▶ AIM OF THE TASK: Among the following entries, say how many lines contain the word "filters"; the answer is a number and nothing else.

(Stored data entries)
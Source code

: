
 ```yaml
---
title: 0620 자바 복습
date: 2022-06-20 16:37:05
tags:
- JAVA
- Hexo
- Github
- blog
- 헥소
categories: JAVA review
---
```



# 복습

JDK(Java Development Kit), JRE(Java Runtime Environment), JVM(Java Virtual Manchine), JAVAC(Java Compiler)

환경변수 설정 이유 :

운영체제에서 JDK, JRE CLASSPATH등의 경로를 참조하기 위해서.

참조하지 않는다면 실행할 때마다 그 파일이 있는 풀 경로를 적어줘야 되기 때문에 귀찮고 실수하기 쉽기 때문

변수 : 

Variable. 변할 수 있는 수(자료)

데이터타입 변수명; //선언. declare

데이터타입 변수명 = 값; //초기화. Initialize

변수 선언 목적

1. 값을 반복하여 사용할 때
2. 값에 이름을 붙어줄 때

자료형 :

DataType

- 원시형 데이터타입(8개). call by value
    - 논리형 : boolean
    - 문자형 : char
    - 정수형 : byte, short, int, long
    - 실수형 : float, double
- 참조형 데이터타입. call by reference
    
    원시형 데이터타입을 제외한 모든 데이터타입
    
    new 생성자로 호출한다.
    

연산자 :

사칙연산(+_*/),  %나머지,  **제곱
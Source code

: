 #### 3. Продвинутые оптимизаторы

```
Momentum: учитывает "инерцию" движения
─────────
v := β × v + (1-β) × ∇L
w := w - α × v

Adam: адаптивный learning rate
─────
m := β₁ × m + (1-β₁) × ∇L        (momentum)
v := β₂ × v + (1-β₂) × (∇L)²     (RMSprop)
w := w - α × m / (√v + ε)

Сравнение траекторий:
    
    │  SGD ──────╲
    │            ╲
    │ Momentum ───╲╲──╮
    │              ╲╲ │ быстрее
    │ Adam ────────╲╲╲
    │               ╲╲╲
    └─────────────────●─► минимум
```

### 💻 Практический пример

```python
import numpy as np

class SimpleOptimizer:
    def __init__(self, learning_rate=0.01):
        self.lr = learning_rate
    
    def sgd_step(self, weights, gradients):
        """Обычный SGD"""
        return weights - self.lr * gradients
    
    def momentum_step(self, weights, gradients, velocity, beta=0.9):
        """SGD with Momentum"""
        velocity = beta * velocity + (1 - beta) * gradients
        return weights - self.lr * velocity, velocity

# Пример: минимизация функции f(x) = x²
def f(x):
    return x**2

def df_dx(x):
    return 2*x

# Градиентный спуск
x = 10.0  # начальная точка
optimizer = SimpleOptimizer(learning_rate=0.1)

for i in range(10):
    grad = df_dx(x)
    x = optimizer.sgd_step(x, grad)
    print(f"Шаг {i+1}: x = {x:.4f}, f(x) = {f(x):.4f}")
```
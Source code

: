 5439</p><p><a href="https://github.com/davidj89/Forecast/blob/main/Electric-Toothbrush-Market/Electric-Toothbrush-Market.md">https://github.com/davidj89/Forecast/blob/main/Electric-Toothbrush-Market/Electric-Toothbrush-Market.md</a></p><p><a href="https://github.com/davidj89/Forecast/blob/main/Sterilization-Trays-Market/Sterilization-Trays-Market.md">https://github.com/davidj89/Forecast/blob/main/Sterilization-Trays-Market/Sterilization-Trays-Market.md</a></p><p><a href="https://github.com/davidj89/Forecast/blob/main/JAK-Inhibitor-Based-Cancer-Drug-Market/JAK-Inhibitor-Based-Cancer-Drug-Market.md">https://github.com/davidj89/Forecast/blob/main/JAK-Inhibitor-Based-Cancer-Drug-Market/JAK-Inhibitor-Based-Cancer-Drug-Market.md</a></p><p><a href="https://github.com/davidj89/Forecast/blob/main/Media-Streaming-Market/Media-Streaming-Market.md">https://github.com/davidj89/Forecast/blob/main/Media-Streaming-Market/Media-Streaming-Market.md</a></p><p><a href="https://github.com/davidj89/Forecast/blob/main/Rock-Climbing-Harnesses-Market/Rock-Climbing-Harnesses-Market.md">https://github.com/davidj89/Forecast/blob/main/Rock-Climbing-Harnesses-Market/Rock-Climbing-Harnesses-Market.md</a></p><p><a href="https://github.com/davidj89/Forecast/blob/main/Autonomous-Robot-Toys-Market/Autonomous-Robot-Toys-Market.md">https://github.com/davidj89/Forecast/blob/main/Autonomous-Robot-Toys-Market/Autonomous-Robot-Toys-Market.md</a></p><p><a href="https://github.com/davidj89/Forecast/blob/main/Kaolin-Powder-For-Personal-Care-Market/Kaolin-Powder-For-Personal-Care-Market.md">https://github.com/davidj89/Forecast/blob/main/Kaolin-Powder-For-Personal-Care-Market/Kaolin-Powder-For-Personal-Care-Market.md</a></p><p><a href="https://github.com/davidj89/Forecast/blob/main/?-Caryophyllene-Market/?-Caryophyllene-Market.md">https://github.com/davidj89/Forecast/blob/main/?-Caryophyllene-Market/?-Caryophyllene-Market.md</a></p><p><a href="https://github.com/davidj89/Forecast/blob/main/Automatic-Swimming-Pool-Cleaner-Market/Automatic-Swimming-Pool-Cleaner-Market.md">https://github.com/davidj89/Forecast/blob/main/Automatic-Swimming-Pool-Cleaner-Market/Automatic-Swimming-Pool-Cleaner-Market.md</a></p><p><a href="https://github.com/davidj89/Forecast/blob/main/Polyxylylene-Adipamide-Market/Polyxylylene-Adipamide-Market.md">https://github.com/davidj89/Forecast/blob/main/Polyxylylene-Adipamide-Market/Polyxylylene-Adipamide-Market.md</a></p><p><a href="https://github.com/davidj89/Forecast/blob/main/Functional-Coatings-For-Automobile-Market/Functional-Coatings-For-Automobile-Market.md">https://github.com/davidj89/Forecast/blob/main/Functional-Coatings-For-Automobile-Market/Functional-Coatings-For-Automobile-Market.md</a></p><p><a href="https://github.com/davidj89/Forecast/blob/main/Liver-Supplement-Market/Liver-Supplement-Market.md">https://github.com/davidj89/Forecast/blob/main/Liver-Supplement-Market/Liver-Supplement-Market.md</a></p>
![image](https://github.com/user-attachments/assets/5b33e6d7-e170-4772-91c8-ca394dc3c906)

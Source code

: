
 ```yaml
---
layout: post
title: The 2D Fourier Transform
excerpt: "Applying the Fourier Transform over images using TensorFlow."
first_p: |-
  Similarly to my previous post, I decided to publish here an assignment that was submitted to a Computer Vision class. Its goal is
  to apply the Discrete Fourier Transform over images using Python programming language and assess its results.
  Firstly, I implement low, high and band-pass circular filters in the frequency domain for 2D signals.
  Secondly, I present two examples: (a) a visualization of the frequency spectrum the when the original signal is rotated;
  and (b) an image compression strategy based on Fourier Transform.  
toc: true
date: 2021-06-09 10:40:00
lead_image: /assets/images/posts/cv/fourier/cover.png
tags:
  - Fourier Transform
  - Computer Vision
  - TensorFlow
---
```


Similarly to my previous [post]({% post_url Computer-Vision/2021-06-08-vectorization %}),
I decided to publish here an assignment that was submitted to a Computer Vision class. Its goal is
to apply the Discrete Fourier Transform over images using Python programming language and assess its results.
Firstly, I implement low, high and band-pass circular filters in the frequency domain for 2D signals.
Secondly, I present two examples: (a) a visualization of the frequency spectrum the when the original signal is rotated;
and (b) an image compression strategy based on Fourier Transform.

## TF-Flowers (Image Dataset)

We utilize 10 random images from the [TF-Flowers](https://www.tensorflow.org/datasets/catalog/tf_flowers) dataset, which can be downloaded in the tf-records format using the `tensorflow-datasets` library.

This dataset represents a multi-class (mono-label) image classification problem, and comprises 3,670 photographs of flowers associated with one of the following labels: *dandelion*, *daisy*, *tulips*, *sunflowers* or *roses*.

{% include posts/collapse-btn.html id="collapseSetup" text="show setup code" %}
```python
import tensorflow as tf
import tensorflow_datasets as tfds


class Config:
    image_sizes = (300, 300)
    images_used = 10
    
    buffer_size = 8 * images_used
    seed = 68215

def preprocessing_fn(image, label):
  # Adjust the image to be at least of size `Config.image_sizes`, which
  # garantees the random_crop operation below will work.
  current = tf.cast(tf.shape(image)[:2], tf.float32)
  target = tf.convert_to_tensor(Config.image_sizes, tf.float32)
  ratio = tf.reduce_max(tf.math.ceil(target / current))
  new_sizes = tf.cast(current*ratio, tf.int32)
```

▶ WRITTEN REPLY: 2